Input for this task Block Start

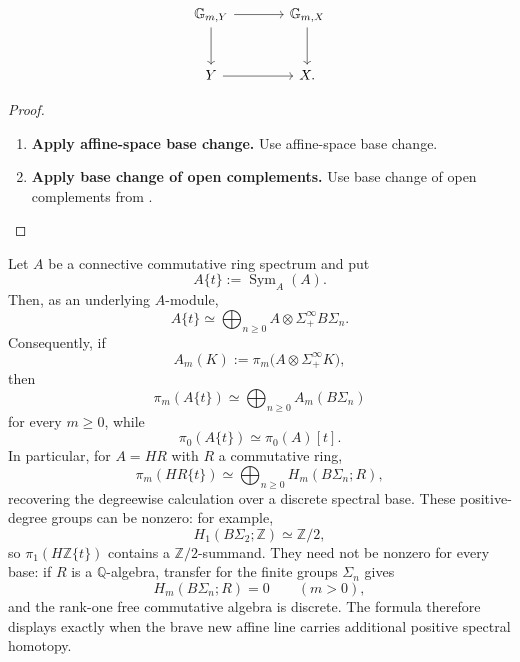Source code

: \[
\begin{tikzcd}[column sep=large, row sep=large]
    \mathbb G_{m,Y}
        \arrow[r]
        \arrow[d]
    &
    \mathbb G_{m,X}
        \arrow[d]
    \\
    Y
        \arrow[r]
    &
    X.
\end{tikzcd}
\]


\begin{proof}
\leavevmode
\begin{enumerate}[label=\textup{(\arabic*)}]
    \item \textbf{Apply affine-space base change.}
    Use affine-space base change.

    \item \textbf{Apply base change of open complements.}
    Use base change of open complements from
    .
\end{enumerate}
\end{proof}

\begin{proposition}
\label{prop:affine-line-genuinely-spectral}
Let \(A\) be a connective commutative ring spectrum and put
\[
    A\{t\}
    :=
    \operatorname{Sym}_A(A).
\]
Then, as an underlying \(A\)-module,
\[
    A\{t\}
    \simeq
    \bigoplus_{n\geq0}
    A\otimes\Sigma^\infty_+B\Sigma_n.
\]
Consequently, if
\[
    A_m(K)
    :=
    \pi_m\bigl(A\otimes\Sigma^\infty_+K\bigr),
\]
then
\[
    \pi_m(A\{t\})
    \simeq
    \bigoplus_{n\geq0}A_m(B\Sigma_n)
\]
for every \(m\geq0\), while
\[
    \pi_0(A\{t\})
    \simeq
    \pi_0(A)[t].
\]
In particular, for \(A=HR\) with \(R\) a commutative ring,
\[
    \pi_m(HR\{t\})
    \simeq
    \bigoplus_{n\geq0}H_m(B\Sigma_n;R),
\]
recovering the degreewise calculation over a discrete spectral base. These
positive-degree groups can be nonzero: for example,
\[
    H_1(B\Sigma_2;\mathbb Z)
    \simeq
    \mathbb Z/2,
\]
so \(\pi_1(H\mathbb Z\{t\})\) contains a \(\mathbb Z/2\)-summand. They need
not be nonzero for every base: if \(R\) is a \(\mathbb Q\)-algebra, transfer
for the finite groups \(\Sigma_n\) gives
\[
    H_m(B\Sigma_n;R)=0
    \qquad(m>0),
\]
and the rank-one free commutative algebra is discrete. The formula therefore
displays exactly when the brave new affine line carries additional positive
spectral homotopy.
\end{proposition}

Input for this task Block End

▶ **Assigned task**:
Omit the pictures and output all of the other material exactly.

▶ **Exercise answer**:
Source code

: \[
\begin{tikzcd}[column sep=large, row sep=large]
    \mathbb G_{m,Y}
        \arrow[r]
        \arrow[d]
    &
    \mathbb G_{m,X}
        \arrow[d]
    \\
    Y
        \arrow[r]
    &
    X.
\end{tikzcd}
\]


\begin{proof}
\leavevmode
\begin{enumerate}[label=\textup{(\arabic*)}]
    \item \textbf{Apply affine-space base change.}
    Use affine-space base change.

    \item \textbf{Apply base change of open complements.}
    Use base change of open complements from
    .
\end{enumerate}
\end{proof}

\begin{proposition}
\label{prop:affine-line-genuinely-spectral}
Let \(A\) be a connective commutative ring spectrum and put
\[
    A\{t\}
    :=
    \operatorname{Sym}_A(A).
\]
Then, as an underlying \(A\)-module,
\[
    A\{t\}
    \simeq
    \bigoplus_{n\geq0}
    A\otimes\Sigma^\infty_+B\Sigma_n.
\]
Consequently, if
\[
    A_m(K)
    :=
    \pi_m\bigl(A\otimes\Sigma^\infty_+K\bigr),
\]
then
\[
    \pi_m(A\{t\})
    \simeq
    \bigoplus_{n\geq0}A_m(B\Sigma_n)
\]
for every \(m\geq0\), while
\[
    \pi_0(A\{t\})
    \simeq
    \pi_0(A)[t].
\]
In particular, for \(A=HR\) with \(R\) a commutative ring,
\[
    \pi_m(HR\{t\})
    \simeq
    \bigoplus_{n\geq0}H_m(B\Sigma_n;R),
\]
recovering the degreewise calculation over a discrete spectral base. These
positive-degree groups can be nonzero: for example,
\[
    H_1(B\Sigma_2;\mathbb Z)
    \simeq
    \mathbb Z/2,
\]
so \(\pi_1(H\mathbb Z\{t\})\) contains a \(\mathbb Z/2\)-summand. They need
not be nonzero for every base: if \(R\) is a \(\mathbb Q\)-algebra, transfer
for the finite groups \(\Sigma_n\) gives
\[
    H_m(B\Sigma_n;R)=0
    \qquad(m>0),
\]
and the rank-one free commutative algebra is discrete. The formula therefore
displays exactly when the brave new affine line carries additional positive
spectral homotopy.
\end{proposition}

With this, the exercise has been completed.